Fine, we all know the league’s elite talent scouts make their fair share of mistakes every draft. Josh Howard went No. 29, Tony Parker went No. 28, while Auburn’s Marquis Daniels went undrafted, for crying out tears despite winning player of the year in the Southeastern Conference.

Rashard Lewis (No. 32), Manu Ginobili (No. 57) and Arenas are ideal examples of players who were criminally overlooked. But just because Thomas uncovered Trevor Ariza at No. 43 last June it doesn’t mean he’s assured of a superior being (on the scale of the above three reigning All-Stars) slipping through the cracks, nor has he proved he can identify it if it’s there for the plucking.

In this salary-cap restrictive age, I don’t care how much a team is on the books for luxury tax; hindsight and some sideline experience has taught me it’s unnecessary to tear a team apart in order to rebuild it a championship contender/conqueror.

Rebuilding with high draft picks obviously works as long as management doesn’t panic. See Bulls; Jerry Krause wasn’t nearly as whacked out as all of us thought, and John Paxson picked up where he left off … earning him co-Paxson of the year award with brother Jim of the Cavaliers.

Still, from where I’m second-guessing, shrewd trades and clever free agent forays succeed quicker. See Lakers (Shaq and Kobe), Pistons (Rasheed Wallace, Ben Wallace, Rip Hamilton and Chauncey Billups) and Pacers (Jermaine O’Neal, Ron Artest).

All three rebuilt in that manner (draft picks were added to provide fresh legs and enthusiasm) with only a rare failure of crashing the playoff party. The Wizards are the latest to renovate their roster and recapture respectability using that approach versus relying all that heavily on the draft; Kwame Brown was the pick of he litter but hasn’t contributed much to Washington’s success story.

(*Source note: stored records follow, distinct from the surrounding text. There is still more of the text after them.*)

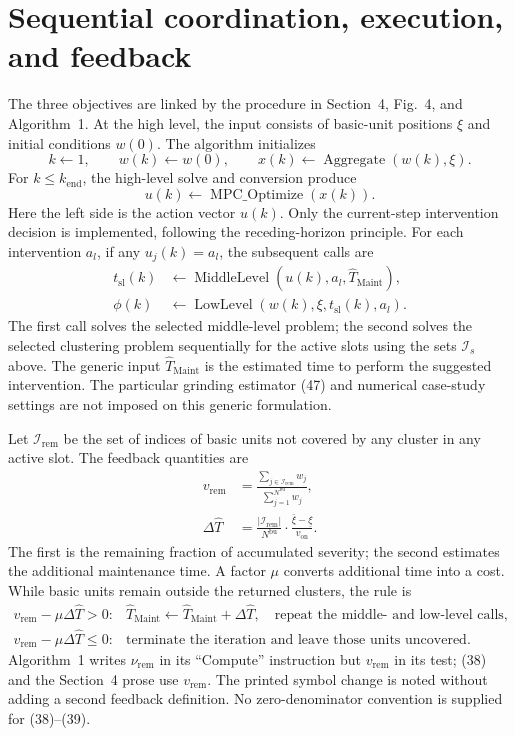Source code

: \documentclass{article}
\begin{document}
\section*{Sequential coordination, execution, and feedback}
The three objectives are linked by the procedure in Section~4, Fig.~4, and Algorithm~1. At the high level, the input consists of basic-unit positions $\xi$ and initial conditions $w(0)$. The algorithm initializes
\[
k\leftarrow1,\qquad w(k)\leftarrow w(0),\qquad
x(k)\leftarrow\operatorname{Aggregate}(w(k),\xi).
\]
For $k\leq k_{\mathrm{end}}$, the high-level solve and conversion produce
\[
u(k)\leftarrow\operatorname{MPC\_Optimize}(x(k)).
\]
Here the left side is the action vector $u(k)$. Only the current-step intervention decision is implemented, following the receding-horizon principle. For each intervention $a_l$, if any $u_j(k)=a_l$, the subsequent calls are
\[
\begin{aligned}
t_{\mathrm{sl}}(k)&\leftarrow\operatorname{MiddleLevel}(u(k),a_l,\widehat T_{\mathrm{Maint}}),\\
\phi(k)&\leftarrow\operatorname{LowLevel}(w(k),\xi,t_{\mathrm{sl}}(k),a_l).
\end{aligned}
\]
The first call solves the selected middle-level problem; the second solves the selected clustering problem sequentially for the active slots using the sets $\mathcal I_s$ above. The generic input $\widehat T_{\mathrm{Maint}}$ is the estimated time to perform the suggested intervention. The particular grinding estimator (47) and numerical case-study settings are not imposed on this generic formulation.

Let $\mathcal I_{\mathrm{rem}}$ be the set of indices of basic units not covered by any cluster in any active slot. The feedback quantities are
\begin{align}
v_{\mathrm{rem}}&=
\frac{\displaystyle\sum_{j\in\mathcal I_{\mathrm{rem}}}w_j}
{\displaystyle\sum_{j=1}^{N^{\mathrm{bu}}}w_j}, \tag{38}\\
\Delta\widehat T&=
\frac{|\mathcal I_{\mathrm{rem}}|}{N^{\mathrm{bu}}}
\cdot\frac{\bar\xi-\underline\xi}{v_{\mathrm{on}}}. \tag{39}
\end{align}
The first is the remaining fraction of accumulated severity; the second estimates the additional maintenance time. A factor $\mu$ converts additional time into a cost. While basic units remain outside the returned clusters, the rule is
\[
\begin{array}{ll}
v_{\mathrm{rem}}-\mu\Delta\widehat T>0:
&\widehat T_{\mathrm{Maint}}\leftarrow\widehat T_{\mathrm{Maint}}+\Delta\widehat T,
\quad\text{repeat the middle- and low-level calls},\\[2pt]
v_{\mathrm{rem}}-\mu\Delta\widehat T\leq0:
&\text{terminate the iteration and leave those units uncovered}.
\end{array}
\]
Algorithm~1 writes $\nu_{\mathrm{rem}}$ in its ``Compute'' instruction but $v_{\mathrm{rem}}$ in its test; (38) and the Section~4 prose use $v_{\mathrm{rem}}$. The printed symbol change is noted without adding a second feedback definition. No zero-denominator convention is supplied for (38)--(39).
\end{document}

Thomas, on the other hand, did precisely what? Instead of figuring out how to obtain Chris Webber, he engineered the acquisition of Taylor, who may be a worse rebounder per inch than Tim Thomas, if that’s possible, and Rose, a favorite of mine, but conspicuously undersized at the four and five, his two deployable positions.

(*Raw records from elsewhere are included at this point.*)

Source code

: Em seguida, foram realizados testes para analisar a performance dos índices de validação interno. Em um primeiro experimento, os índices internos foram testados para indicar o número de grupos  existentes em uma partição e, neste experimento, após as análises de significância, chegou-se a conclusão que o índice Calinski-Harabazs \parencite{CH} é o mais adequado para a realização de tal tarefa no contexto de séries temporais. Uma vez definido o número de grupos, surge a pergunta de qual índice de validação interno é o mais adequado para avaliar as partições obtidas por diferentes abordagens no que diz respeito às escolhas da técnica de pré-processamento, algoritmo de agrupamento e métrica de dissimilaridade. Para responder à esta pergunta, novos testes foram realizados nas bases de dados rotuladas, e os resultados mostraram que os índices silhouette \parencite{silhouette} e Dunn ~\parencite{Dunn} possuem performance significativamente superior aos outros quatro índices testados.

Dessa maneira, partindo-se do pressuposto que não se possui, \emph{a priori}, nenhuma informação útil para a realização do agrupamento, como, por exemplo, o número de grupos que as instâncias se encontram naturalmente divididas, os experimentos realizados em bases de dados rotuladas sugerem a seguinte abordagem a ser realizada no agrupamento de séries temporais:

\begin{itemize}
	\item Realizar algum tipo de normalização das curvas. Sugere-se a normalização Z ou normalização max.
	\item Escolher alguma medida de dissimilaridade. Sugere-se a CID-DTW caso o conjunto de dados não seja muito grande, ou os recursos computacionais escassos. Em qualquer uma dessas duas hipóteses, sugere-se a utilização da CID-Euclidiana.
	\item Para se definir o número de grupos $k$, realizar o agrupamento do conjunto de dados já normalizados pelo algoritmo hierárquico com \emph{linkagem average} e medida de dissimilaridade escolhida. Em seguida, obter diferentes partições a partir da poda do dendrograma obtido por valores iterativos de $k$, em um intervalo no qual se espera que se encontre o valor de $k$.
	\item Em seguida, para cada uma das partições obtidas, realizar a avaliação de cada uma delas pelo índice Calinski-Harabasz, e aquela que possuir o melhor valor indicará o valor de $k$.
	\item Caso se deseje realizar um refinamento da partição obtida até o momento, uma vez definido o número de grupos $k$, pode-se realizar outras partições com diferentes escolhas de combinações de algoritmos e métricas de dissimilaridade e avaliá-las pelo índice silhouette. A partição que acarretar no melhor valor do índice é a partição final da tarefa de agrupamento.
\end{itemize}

In Webber, at least the 76ers got marquee value and triple-threat numbers (that somewhat validate his preposterous $62M over the next three seasons, suspect health and engorged ego) to parlay alongside Allen Iverson and a very strong youth corps.

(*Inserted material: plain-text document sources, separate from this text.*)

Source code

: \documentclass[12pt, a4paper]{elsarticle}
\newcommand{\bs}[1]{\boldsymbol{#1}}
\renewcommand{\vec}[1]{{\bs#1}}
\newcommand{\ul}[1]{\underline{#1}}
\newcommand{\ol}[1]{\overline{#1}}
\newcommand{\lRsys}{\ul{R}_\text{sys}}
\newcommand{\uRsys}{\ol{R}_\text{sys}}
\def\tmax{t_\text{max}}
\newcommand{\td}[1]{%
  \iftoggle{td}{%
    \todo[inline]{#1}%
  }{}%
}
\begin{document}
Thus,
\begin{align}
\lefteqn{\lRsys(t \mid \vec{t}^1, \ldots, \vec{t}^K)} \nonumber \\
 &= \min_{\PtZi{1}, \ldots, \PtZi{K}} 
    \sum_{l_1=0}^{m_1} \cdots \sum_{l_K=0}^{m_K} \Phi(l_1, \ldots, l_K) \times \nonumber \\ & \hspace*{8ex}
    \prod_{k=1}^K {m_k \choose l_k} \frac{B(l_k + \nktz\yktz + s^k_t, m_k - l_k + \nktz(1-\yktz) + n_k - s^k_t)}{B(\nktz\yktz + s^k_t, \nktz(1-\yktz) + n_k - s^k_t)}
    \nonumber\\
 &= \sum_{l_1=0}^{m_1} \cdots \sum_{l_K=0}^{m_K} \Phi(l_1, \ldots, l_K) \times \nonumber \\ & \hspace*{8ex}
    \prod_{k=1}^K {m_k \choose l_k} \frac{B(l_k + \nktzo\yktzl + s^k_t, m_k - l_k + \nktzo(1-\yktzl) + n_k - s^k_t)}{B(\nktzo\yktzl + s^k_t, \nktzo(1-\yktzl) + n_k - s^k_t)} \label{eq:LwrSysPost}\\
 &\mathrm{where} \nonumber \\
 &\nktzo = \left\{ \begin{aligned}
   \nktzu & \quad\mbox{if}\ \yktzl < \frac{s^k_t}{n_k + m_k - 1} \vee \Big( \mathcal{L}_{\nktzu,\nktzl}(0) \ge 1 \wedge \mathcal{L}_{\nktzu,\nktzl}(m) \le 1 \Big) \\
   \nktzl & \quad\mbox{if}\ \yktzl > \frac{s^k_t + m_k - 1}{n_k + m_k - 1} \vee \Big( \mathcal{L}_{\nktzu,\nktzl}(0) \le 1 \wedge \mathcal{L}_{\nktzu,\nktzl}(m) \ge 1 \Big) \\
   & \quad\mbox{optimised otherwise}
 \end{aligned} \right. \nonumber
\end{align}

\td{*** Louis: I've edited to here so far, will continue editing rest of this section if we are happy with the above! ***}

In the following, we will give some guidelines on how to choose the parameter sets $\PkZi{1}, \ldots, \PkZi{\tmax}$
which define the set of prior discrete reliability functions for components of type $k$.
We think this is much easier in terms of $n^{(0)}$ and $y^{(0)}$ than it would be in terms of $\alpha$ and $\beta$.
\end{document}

What did Isiah import to New York? A replication of Kurt Thomas and Mike Sweetney. To serve what purpose? I guess he felt the Knicks needed duplication at forward to complement the backcourt cloning of Stephon Marbury and Jamal Crawford, who unerringly do the same things on offense and don’t do the same things on defense.

At the expense of creating a bigger cavity in the middle!!!

With the intent of getting younger, eventually.

In order to procure two extraneous first-round picks, the variety available every draft for a one-time payment of $3M tops vs. a long-term $10-to-20M investment.

As I mentioned to Thomas yesterday at the tail end of our acrimonious conversation, the Spurs and Rockets would have rejoiced to do those deals three months ago. Had Thomas collected two No. 1s back when he would’ve had them as bargaining chips with the Raptors.

In other words, Vince Carter might very well be doing three-sixties and flushing 3-pointers for the Knicks instead of the Nets.

Deadline dealin’

KNICKS-SPURS

Knicks acquire Malik Rose and two No. 1 picks (a first-round choice in 2005 that originally belonged to Phoenix, and San Antonio’s No. 1 pick in 2006). Spurs get Nazr Mohammed and Jamison Brewer.

KNICKS-ROCKETS

Knicks acquire Maurice Taylor. Rockets get Vin Baker and Moochie Norris.

BUCKS-MAVERICKS

Bucks acquire Keith Van Horn. Mavericks receive Calvin Booth, Alan Henderson and cash.

CELTICS-HAWKS

Celtics reacquire Antoine Walker. Hawks get Gary Payton, Tom Gugliotta, Michael Stewart and a future first-round draft choice.

WARRIORS-HORNETS

Warriors acquire Baron Davis. Hornets get Speedy Claxton and Dale Davis.

76ERS-HORNETS

76ers acquire Jamal Mashburn and Rodney Rogers. Hornets get Glenn Robinson

76ERS-KINGS (Wednesday)

76ers acquire Chris Webber, Matt Barnes, Michael Bradley. Kings get Kenny Thomas, Brian Skinner and Corliss Williamson.